Çek yasasının TCK’ya uyarlanmaması hukukçuları da böldü. Karşılıksız çeke bazı mahkemelerde beraat, bazılarında ise hapis kararları çıkıyor
Çek yasasındaki hukuki karmaşa devam ediyor. İlk kez Takvim'in gündeme getirdiği ve İstanbul Üniversitesi öğretim üyesi Prof. Dr. Adem Sözüer'in öne sürdüğü 'Çek yasası yeni kanuna uyumlu hale getirilmediği için 31 Aralık 2008 tarihi itibarıyla hükümsüzdür' tezi sonrası mahkemelerden farklı kararlar çıkıyor.
70 bin dava var
Prof. Sözüer'in '70 bin dava düşecek 2 bin kişi cezaevinden çıkacak' açıklamasından sonra TAKVİM'in görüştüğü TBMM Adalet Komisyonu Başkanı Ahmet İyimaya da konuyu doğrulamış ve kanunun uyumlu hale getirilmediğini belirtmişti. Bütün bu gelişmelerden sonra cezaevlerinde karşılıksız çek suçundan yatan binlerce kişi dilekçelerle mahkemelere başvurdu. Ardından bu suçtan dolayı yargılamalar da devam etti.
İki görüş
Gazetemize de ulaşan yüzlerce çek hükümlüsü mahkemelerin farklı farklı kararlar verdiklerini aktardı. Bazı mahkemeler yasanın TCK'ya uyarlanmadığı için karşılıksız çek suçundan beraat kararı verirken, bazı hakimler de yasanın yürürlükte olduğu kanaatiyle para cezası vermeyi sürdürüyor. Yaşanan ilginç durum avukatları da ikiye bölüyor.

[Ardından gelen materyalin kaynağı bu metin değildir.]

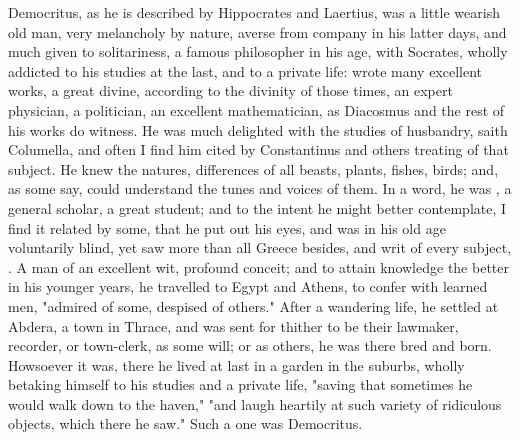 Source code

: Democritus, as he is described by Hippocrates and
Laertius, was a little wearish old man, very melancholy by
nature, averse from company in his latter days, and much
given to solitariness, a famous philosopher in his age,
 with Socrates, wholly
addicted to his studies at the last, and to a private life: wrote many
excellent works, a great divine, according to the divinity of those times, an
expert physician, a politician, an excellent mathematician, as
Diacosmus and the rest of his works do witness. He was much
delighted with the studies of husbandry, saith Columella,
and often I find him cited by Constantinus and others
treating of that subject. He knew the natures, differences of all beasts,
plants, fishes, birds; and, as some say, could understand
the tunes and voices of them. In a word, he was , a
general scholar, a great student; and to the intent he might better
contemplate, I find it related by some, that he put out his
eyes, and was in his old age voluntarily blind, yet saw more than all Greece
besides, and writ of every subject, . A man of an
excellent wit, profound conceit; and to attain knowledge the better in his
younger years, he travelled to Egypt and Athens, to confer
with learned men, "admired of some, despised of others."
After a wandering life, he settled at Abdera, a town in Thrace, and was sent
for thither to be their lawmaker, recorder, or town-clerk, as some will; or as
others, he was there bred and born. Howsoever it was, there he lived at last in
a garden in the suburbs, wholly betaking himself to his studies and a private
life, "saving that sometimes he would walk down to the
haven," "and laugh heartily at such variety of ridiculous
objects, which there he saw." Such a one was Democritus.

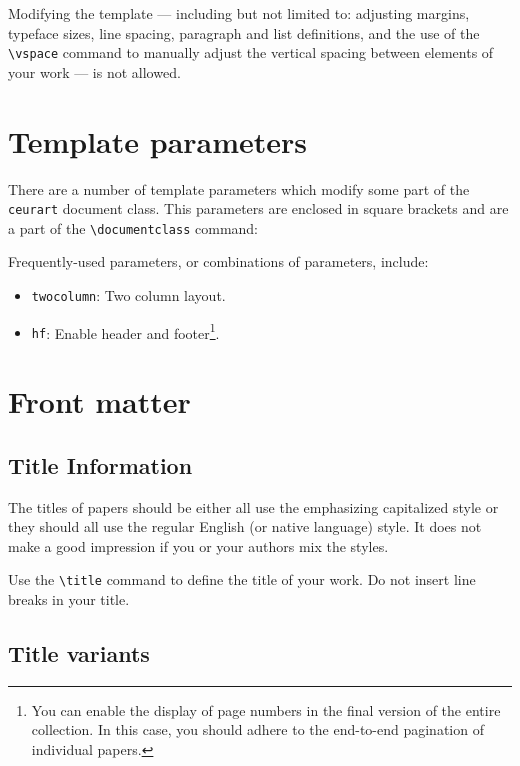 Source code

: \documentclass[
]{ceurart}
\begin{document}
Modifying the template --- including but not limited to: adjusting
margins, typeface sizes, line spacing, paragraph and list definitions,
and the use of the \verb|\vspace| command to manually adjust the
vertical spacing between elements of your work --- is not allowed.

\section{Template parameters}

There are a number of template
parameters which modify some part of the \verb|ceurart| document class.
This parameters are enclosed in square
brackets and are a part of the \verb|\documentclass| command:

Frequently-used parameters, or combinations of parameters, include:
\begin{itemize}
\item {\verb|twocolumn|}: Two column layout.
\item {\verb|hf|}: Enable header and footer\footnote{You can enable
    the display of page numbers in the final version of the entire
    collection. In this case, you should adhere to the end-to-end
    pagination of individual papers.}.
\end{itemize}

\section{Front matter}

\subsection{Title Information}

The titles of papers should be either all use the emphasizing
capitalized style or they should all use the regular English (or
native language) style. It does not make a good impression if you or
your authors mix the styles.

Use the \verb|\title| command to define the title of your work. Do not
insert line breaks in your title.

\subsection{Title variants}
\end{document}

Bazı avukatlar müvekkillerine bu konudaki hukuki boşluktan yararlanabilecekleri bilgisini verirken bazıları, 'benim bilgim yok, böyle bir gelişme yok' cevabını veriyor. Mevcut 3167 sayılı Çek Yasası 3 Nisan 1985 tarihinde yürürlüğe girdi. Bu yasa kapsamında 2003 yılına kadar karşılıksız çek kesenler dolandırıcılık suçundan yargılanıyordu. Ancak 8 Mart 2003 tarihinde Çek Yasası'nın 16. maddesi değiştirildi.
Para cezası getirildi
Bu değişiklik doğrultusunda karşılıksız çek kesenlere önce maksimum 80 bin TL para cezası verildi. Ödenmediği takdirde ise gün hesabı yapılarak hapis cezasına çevrildi. Ancak yasanın 31 Aralık 2008 tarihine kadar yeni TCK'ya uyumlu hale getirilmemesi karışıklığa sebep oldu.

1 yorum

  1. Adsız // Salı, Temmuz 21, 2009 5:57:00 ÖS

    ÇEK YASASI NEDEN ÇIKMADI ? Ne zaman Çıkacak ?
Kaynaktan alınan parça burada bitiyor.